■ EXERCISE DIRECTIONS ■
This exercise calls for the line with "Stated by Elijah", the line with "## 1. Install Git and Ruby", and all lines between them in the material below, output exactly and with no other lines.

##########

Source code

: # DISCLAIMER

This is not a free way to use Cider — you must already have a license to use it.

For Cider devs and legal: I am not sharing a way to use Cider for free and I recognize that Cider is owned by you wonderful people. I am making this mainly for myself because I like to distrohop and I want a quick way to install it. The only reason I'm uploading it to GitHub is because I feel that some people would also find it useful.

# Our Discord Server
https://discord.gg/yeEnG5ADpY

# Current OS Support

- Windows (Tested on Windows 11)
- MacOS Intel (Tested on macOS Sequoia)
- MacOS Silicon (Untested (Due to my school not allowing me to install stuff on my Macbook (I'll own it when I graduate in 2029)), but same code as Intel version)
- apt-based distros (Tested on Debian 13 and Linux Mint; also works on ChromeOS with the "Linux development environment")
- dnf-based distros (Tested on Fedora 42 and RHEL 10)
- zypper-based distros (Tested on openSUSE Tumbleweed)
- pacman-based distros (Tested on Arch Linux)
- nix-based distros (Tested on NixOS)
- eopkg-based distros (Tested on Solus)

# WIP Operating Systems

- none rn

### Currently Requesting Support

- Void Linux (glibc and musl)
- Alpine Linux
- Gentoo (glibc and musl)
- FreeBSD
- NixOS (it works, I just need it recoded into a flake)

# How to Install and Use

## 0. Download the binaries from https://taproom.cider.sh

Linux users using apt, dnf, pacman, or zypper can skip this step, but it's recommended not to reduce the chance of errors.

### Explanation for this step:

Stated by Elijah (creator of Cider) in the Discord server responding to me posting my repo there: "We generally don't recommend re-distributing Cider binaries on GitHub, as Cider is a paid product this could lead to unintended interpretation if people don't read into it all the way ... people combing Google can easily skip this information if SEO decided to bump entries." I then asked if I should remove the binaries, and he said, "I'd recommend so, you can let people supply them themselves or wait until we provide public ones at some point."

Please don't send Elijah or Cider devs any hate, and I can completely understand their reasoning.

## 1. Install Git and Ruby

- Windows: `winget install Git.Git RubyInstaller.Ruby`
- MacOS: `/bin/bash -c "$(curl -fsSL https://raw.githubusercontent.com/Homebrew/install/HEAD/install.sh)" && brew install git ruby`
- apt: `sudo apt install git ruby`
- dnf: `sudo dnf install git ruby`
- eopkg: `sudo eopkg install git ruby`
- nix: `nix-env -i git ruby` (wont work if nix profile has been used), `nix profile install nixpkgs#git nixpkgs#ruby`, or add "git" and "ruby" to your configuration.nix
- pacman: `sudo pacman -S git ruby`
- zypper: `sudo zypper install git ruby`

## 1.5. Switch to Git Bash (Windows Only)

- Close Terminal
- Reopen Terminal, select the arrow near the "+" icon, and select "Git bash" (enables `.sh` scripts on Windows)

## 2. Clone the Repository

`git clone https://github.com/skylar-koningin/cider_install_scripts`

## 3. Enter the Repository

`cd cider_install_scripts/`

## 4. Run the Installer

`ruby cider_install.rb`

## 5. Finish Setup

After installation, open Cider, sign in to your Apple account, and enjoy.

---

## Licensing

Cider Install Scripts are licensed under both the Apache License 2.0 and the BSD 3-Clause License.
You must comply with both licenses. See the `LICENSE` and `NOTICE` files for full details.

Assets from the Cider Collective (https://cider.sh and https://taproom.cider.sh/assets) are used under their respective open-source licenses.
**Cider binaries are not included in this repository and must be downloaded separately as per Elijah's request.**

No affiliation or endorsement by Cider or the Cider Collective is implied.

##########

■ FINISHED EXERCISE ■
Stated by Elijah (creator of Cider) in the Discord server responding to me posting my repo there: "We generally don't recommend re-distributing Cider binaries on GitHub, as Cider is a paid product this could lead to unintended interpretation if people don't read into it all the way ... people combing Google can easily skip this information if SEO decided to bump entries." I then asked if I should remove the binaries, and he said, "I'd recommend so, you can let people supply them themselves or wait until we provide public ones at some point."

Please don't send Elijah or Cider devs any hate, and I can completely understand their reasoning.

## 1. Install Git and Ruby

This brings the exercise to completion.